Timeshare lobbyists are again talking to lawmakers about further legislation and to state attorney general candidates about potential enforcement actions.

Meanwhile, demographic issues continue to drive the dynamic, which has seen an army of exit companies and attorneys emerge — and grow rapidly — since the recession. Baby Boomers make up the largest group of timeshare owners. Many can no longer use their timeshares or are dying and passing them down to children who don’t want them.

Those on the exit side of the business say the timeshare industry is deliberately trying to lump a few bad actors together with companies and law firms that use aggressive but above-board tactics.

“They’re really going after everybody that is trying to help consumers,” says Michael Finn, founder of Finn Law Group in Largo, which specializes in helping timeshare buyers get out of their contracts. Orange Lake sued the firm in 2015 in a case that has yet to be resolved. “We dig really deep into the contracts. And we find things. We’re really good at findings things.”

Even if the industry succeeds in clamping down on the newest exit strategies, it must still confront the underlying problem of why so many owners are eager enough to be rid of their timeshares that they’ll pay to get out.

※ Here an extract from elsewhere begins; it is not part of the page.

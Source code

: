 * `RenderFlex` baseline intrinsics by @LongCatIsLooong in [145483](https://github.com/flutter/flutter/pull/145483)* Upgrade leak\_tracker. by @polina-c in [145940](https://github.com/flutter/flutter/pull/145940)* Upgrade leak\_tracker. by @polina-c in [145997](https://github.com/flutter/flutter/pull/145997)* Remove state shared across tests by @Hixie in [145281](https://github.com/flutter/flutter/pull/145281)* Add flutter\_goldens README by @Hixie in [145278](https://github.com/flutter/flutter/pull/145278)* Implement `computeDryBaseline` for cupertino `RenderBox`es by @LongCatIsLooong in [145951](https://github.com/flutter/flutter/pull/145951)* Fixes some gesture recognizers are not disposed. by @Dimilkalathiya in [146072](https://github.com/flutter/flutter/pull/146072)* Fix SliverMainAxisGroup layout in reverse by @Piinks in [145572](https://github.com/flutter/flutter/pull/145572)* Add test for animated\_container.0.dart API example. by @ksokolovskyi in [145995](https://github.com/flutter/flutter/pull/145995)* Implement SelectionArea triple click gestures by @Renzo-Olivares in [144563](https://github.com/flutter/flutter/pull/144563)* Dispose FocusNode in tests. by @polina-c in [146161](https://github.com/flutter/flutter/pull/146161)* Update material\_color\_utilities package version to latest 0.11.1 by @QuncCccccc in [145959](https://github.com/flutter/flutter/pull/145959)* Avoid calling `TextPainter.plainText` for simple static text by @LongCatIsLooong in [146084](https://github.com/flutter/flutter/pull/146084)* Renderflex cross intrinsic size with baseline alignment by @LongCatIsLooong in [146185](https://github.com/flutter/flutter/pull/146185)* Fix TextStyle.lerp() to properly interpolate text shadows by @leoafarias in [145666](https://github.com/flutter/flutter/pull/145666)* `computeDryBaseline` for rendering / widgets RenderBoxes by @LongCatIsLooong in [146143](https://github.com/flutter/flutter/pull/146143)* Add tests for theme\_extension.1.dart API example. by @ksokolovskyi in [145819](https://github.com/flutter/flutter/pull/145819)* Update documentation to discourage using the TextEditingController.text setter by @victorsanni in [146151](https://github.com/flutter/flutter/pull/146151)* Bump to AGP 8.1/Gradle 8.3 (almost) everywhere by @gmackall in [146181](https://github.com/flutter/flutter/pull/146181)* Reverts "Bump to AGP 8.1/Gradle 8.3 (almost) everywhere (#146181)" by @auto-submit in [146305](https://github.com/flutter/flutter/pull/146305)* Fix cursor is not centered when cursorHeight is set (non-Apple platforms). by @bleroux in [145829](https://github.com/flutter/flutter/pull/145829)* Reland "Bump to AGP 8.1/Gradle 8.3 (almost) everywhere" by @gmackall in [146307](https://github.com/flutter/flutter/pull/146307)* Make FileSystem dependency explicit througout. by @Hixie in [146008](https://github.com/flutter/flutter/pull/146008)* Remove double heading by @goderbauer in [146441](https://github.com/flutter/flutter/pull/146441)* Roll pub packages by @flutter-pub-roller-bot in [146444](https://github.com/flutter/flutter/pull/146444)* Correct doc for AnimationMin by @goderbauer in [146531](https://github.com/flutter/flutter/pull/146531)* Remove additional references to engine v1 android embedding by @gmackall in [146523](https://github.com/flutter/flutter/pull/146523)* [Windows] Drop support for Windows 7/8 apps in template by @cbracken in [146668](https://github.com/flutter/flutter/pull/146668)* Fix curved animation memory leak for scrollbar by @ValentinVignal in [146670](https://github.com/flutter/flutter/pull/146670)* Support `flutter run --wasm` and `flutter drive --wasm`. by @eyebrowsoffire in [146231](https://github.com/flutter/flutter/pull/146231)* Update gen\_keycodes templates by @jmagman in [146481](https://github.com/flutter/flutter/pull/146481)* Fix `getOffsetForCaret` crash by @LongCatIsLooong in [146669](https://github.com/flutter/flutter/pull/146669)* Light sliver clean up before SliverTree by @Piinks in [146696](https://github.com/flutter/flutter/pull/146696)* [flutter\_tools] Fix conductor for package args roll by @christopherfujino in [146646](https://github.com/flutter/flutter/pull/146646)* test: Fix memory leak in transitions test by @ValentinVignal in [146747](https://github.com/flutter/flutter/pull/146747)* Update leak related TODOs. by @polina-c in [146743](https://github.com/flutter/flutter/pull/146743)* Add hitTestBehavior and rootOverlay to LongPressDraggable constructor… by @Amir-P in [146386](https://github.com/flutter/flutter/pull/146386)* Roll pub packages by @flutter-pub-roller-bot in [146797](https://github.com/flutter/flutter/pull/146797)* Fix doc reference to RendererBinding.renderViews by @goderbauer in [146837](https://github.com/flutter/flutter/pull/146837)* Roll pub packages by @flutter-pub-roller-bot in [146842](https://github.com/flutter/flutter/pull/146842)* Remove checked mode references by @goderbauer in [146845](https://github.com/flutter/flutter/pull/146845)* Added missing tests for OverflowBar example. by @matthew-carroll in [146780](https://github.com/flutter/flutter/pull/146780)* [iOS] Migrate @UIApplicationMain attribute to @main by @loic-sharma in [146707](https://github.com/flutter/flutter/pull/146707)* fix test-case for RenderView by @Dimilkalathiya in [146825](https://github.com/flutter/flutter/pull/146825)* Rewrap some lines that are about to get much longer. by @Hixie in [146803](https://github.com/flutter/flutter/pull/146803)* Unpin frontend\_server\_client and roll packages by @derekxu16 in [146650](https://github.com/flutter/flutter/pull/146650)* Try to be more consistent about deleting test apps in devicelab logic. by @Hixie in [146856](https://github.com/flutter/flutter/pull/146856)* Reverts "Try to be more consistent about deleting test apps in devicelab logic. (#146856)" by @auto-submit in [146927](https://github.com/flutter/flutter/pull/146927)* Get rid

Some sophisticated third-party investors see opportunities. Late last year, Tritium Partners, an Austin-based private equity firm, announced an undisclosed stake in Orlando-based Vacations Innovations, one of the largest secondary market timeshare companies with a portfolio that includes SellMyTimeshareNow.com and Timeshare Broker Services. Tritium was the primary early investor in HomeAway, an Airbnb-like business for vacation rentals that Expedia bought in 2013 for $3.9 billion, and RetailMeNot, an online coupon marketplace that Harland Clarke Holdings bought last year for $630 million.

Timeshares have “to figure out how to deal with the secondary market and how individuals who want out can get out,” says Professor Gregory. “It’s going to be a big problem for a long time.”